### TASK DIRECTIONS
Give back an exact copy of the lines in the records below, from the line that has "- [ ] Update all documentation" through the line that has "- [ ] **XSS prevention**: JSON", and nothing besides.

### RECORDS FOR PROCESSING

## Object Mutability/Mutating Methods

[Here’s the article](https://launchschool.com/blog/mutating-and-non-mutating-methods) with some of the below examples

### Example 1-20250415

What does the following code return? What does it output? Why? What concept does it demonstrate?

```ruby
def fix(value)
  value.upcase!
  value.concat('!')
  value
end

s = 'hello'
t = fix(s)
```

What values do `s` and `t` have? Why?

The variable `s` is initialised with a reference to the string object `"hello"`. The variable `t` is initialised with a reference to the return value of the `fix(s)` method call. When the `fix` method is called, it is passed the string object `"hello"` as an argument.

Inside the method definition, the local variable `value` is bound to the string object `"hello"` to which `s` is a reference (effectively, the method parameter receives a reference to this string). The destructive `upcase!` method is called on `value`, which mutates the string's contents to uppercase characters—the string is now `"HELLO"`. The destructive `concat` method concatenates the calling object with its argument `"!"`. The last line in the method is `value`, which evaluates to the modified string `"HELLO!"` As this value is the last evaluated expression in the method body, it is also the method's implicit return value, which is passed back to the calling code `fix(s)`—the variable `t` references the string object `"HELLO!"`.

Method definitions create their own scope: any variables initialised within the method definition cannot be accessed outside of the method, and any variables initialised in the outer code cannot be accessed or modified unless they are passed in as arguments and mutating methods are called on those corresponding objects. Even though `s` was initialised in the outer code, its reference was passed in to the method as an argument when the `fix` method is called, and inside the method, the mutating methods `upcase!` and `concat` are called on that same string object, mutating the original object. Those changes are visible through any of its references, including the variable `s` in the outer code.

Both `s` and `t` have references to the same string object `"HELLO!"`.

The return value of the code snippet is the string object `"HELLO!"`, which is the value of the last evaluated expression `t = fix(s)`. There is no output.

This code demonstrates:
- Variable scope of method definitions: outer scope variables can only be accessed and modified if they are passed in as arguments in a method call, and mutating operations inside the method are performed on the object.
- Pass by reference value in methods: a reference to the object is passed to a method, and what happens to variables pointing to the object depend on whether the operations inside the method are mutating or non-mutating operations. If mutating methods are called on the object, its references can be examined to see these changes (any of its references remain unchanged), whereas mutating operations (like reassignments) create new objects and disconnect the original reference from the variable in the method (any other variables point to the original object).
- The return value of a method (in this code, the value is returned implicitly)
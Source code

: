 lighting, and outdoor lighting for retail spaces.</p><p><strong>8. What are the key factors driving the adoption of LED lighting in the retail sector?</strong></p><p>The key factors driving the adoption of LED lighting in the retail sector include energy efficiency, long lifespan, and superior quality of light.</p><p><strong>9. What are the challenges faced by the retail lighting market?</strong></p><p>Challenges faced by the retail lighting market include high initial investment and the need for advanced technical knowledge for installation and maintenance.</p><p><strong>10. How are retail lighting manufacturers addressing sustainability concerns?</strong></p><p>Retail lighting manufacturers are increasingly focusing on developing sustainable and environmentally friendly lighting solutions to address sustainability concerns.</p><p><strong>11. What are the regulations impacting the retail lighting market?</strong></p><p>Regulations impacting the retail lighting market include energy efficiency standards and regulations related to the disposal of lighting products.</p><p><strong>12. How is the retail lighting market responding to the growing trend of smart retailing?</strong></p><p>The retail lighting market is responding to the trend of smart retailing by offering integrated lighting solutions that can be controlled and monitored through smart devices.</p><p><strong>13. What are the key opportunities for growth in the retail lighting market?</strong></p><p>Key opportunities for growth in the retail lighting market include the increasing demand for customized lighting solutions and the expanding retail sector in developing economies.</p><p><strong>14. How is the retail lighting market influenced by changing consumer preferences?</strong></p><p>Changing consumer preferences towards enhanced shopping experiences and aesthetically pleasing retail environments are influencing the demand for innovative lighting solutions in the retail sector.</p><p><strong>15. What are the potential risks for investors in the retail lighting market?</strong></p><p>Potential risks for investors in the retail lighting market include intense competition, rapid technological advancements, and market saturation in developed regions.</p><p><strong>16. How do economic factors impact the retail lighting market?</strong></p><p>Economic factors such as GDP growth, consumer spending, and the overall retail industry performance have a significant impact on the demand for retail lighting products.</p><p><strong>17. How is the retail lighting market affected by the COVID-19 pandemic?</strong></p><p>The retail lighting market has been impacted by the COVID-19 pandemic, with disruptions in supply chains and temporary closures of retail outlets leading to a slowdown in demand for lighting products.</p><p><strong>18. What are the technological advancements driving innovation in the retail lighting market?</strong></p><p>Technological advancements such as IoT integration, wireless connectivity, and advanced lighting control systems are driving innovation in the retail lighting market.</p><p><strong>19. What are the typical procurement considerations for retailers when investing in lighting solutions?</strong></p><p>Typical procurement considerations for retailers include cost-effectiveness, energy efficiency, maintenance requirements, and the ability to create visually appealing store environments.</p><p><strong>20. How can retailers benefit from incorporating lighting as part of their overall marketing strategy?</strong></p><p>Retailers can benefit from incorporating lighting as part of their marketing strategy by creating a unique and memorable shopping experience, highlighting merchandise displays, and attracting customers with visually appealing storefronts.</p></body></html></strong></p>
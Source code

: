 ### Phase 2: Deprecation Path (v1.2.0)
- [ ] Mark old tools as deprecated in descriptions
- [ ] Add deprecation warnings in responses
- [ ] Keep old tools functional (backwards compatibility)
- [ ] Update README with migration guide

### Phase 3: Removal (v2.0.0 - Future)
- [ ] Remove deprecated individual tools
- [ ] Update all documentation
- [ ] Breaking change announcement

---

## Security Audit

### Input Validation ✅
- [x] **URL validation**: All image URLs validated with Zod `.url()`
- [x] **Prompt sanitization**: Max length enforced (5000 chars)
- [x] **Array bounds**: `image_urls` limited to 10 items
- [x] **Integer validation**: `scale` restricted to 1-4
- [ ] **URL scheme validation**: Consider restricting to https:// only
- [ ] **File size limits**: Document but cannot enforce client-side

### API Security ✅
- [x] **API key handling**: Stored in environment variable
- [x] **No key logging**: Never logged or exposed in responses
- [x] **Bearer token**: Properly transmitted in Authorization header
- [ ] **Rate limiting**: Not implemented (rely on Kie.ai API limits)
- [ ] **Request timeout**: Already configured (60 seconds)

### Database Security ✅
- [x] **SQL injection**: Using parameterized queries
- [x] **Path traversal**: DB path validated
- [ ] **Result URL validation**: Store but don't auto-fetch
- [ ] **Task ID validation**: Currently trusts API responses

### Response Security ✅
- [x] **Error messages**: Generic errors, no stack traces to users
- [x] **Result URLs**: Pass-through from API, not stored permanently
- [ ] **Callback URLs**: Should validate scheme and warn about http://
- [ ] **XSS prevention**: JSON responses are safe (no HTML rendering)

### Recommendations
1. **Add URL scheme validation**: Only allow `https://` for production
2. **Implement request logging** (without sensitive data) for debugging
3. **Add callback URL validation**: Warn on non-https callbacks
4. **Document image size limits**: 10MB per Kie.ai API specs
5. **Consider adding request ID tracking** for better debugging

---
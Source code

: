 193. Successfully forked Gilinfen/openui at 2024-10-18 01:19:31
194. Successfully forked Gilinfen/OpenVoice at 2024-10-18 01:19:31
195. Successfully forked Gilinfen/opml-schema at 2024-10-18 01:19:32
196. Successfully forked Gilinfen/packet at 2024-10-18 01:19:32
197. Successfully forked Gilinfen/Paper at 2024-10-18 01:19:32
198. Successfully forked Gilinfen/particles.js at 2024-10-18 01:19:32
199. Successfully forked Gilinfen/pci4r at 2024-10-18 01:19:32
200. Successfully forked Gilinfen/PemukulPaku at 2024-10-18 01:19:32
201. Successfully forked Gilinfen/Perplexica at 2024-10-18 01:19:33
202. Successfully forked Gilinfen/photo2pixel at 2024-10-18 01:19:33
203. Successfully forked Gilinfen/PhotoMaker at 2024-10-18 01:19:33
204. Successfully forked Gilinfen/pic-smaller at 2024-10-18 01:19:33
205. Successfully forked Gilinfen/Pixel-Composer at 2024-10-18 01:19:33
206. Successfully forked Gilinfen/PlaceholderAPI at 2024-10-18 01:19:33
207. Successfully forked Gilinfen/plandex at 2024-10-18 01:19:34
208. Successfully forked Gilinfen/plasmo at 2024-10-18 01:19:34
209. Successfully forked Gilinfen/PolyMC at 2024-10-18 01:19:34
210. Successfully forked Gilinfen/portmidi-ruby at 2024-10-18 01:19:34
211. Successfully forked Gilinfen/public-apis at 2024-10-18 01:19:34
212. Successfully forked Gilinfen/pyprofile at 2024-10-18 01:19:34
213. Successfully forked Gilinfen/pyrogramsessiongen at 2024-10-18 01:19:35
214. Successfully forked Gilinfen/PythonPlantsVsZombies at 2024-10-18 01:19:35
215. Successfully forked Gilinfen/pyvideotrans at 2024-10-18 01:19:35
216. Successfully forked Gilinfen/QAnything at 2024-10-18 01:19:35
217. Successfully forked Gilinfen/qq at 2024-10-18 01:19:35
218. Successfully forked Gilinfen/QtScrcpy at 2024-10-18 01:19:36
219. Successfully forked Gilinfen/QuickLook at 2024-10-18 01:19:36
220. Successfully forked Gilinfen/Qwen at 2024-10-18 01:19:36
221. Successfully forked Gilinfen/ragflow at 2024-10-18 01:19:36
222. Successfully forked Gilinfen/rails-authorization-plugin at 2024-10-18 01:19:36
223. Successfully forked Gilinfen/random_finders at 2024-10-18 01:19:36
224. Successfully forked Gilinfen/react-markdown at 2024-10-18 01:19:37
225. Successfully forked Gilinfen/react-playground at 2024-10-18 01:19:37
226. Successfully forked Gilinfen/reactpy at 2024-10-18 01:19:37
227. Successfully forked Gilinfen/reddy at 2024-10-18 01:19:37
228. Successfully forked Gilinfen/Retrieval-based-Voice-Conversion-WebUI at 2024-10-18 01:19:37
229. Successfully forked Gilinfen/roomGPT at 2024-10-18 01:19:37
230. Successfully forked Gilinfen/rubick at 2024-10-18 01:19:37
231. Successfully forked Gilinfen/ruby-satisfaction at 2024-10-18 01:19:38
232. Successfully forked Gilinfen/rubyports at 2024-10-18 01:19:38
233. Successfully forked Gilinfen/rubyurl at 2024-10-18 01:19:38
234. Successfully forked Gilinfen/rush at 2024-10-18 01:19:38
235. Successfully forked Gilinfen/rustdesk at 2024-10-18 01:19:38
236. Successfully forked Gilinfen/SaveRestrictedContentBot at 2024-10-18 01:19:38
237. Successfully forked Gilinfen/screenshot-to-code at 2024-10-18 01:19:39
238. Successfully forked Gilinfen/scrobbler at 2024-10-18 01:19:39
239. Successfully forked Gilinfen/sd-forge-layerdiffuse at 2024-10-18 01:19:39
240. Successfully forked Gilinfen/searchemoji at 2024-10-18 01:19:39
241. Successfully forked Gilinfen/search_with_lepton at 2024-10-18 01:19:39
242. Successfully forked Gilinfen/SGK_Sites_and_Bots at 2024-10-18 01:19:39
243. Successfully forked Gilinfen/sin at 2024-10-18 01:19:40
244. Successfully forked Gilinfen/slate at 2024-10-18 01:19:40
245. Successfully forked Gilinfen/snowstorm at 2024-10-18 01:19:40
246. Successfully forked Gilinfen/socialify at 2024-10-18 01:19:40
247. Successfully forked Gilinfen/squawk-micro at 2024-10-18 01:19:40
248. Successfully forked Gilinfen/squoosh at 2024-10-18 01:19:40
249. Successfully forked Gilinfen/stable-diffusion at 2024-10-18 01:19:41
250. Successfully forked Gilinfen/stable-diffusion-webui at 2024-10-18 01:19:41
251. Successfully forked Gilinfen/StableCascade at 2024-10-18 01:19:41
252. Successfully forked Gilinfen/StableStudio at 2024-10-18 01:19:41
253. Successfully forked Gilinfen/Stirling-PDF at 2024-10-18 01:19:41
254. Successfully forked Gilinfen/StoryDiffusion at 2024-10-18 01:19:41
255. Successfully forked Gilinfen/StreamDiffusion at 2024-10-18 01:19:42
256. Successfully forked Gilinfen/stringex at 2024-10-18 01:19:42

### RESPONSE FOR THIS EXERCISE
- [ ] Update all documentation
- [ ] Breaking change announcement

---

## Security Audit

### Input Validation ✅
- [x] **URL validation**: All image URLs validated with Zod `.url()`
- [x] **Prompt sanitization**: Max length enforced (5000 chars)
- [x] **Array bounds**: `image_urls` limited to 10 items
- [x] **Integer validation**: `scale` restricted to 1-4
- [ ] **URL scheme validation**: Consider restricting to https:// only
- [ ] **File size limits**: Document but cannot enforce client-side

### API Security ✅
- [x] **API key handling**: Stored in environment variable
- [x] **No key logging**: Never logged or exposed in responses
- [x] **Bearer token**: Properly transmitted in Authorization header
- [ ] **Rate limiting**: Not implemented (rely on Kie.ai API limits)
- [ ] **Request timeout**: Already configured (60 seconds)

### Database Security ✅
- [x] **SQL injection**: Using parameterized queries
- [x] **Path traversal**: DB path validated
- [ ] **Result URL validation**: Store but don't auto-fetch
- [ ] **Task ID validation**: Currently trusts API responses

### Response Security ✅
- [x] **Error messages**: Generic errors, no stack traces to users
- [x] **Result URLs**: Pass-through from API, not stored permanently
- [ ] **Callback URLs**: Should validate scheme and warn about http://
- [ ] **XSS prevention**: JSON responses are safe (no HTML rendering)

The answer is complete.